The “HQ2” project — split with Virginia after a year-long competition among 234 cities — resulted in Long Island City being chosen, with the city and state teaming to offer some $3 billion in tax breaks in exchange for an expected 25,000 new jobs. A storm of protests from New York-area politicians and activists has been brewing ever since. On Friday, the Washington Post — whose owner, Jeff Bezos, also runs Amazon — reported that company executives were reconsidering the New York pick. The New York Times, however, went the opposite way in a story asserting that all systems are still go.

Appearing on New York public radio station WNYC this morning, Cuomo said the threat of a pullout is real. “I don’t think they’re bluffing,” he told the station’s Brian Lehrer. “I think it’s very serious.”

Cuomo said he understood that the vast wealth of Amazon and Bezos makes the project inherently controversial. “But it is not a perfect world, and we subsidize rich corporations,” he said.

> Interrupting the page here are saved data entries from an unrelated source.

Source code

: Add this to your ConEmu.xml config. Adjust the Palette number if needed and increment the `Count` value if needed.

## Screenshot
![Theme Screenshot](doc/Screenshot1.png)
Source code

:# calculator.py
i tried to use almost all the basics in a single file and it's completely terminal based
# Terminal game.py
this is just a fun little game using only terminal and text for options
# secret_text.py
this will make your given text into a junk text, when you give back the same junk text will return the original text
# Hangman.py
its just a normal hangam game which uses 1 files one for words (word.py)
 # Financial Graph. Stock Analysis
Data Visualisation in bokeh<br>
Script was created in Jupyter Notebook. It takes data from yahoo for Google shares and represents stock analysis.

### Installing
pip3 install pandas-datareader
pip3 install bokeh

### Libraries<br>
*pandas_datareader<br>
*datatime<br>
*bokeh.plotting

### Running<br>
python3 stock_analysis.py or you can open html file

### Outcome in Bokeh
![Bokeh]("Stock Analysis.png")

New York routinely offers tax breaks to companies because it has “the highest tax rate in the United States and we’re not economically competitive,” according to Cuomo. Newark, N.J., the governor noted, offered more than twice what New York City did — about $7 billion. He also cited polls showing public support for the project. “You ask any New Yorker,” Cuomo said. “Overwhelmingly, New Yorkers are stunned that we could lose Amazon.”

Amazon projects that the new operation would generate 25,000 jobs, with an average annual salary of $150,000, and direct economic benefit of $27 billion. After Cuomo and de Blasio took a victory lap last fall, outrage started building among opponents such as newly elected Rep. Alexandria Ocasio-Cortez. They complained about the secretive nature of the process and the idea of a tech giant taking resources that they feel should go to infrastructure, schools and other areas of need.

Cuomo said if road blocks are put in front of Amazon, the company could easily opt to put all of its HQ2 resources into Virginia, whose state legislature has already approved the deal and whose site could accommodate New York’s share of the influx. “If they leave — and they might well leave — this is going to be a blow that hurts this state,” the governor said.

De Blasio, meanwhile, reportedly told a state committee in Albany on Monday that Amazon was essential to the future growth of the city and the state. “We want to build up our tech community, so to me it was mission critical that this city get those jobs rather than other cities,” he said, according to multiple press reports.

The optical stakes are not small for de Blasio, who said today during a briefing about a winter storm in New York that he is “not ruling out” a run for president in the 2020 election. There is “always room for more progressive voices” on the national stage, he added, just a few hours after political operators for the mayor said he would visit presidential primary state of New Hampshire on Friday.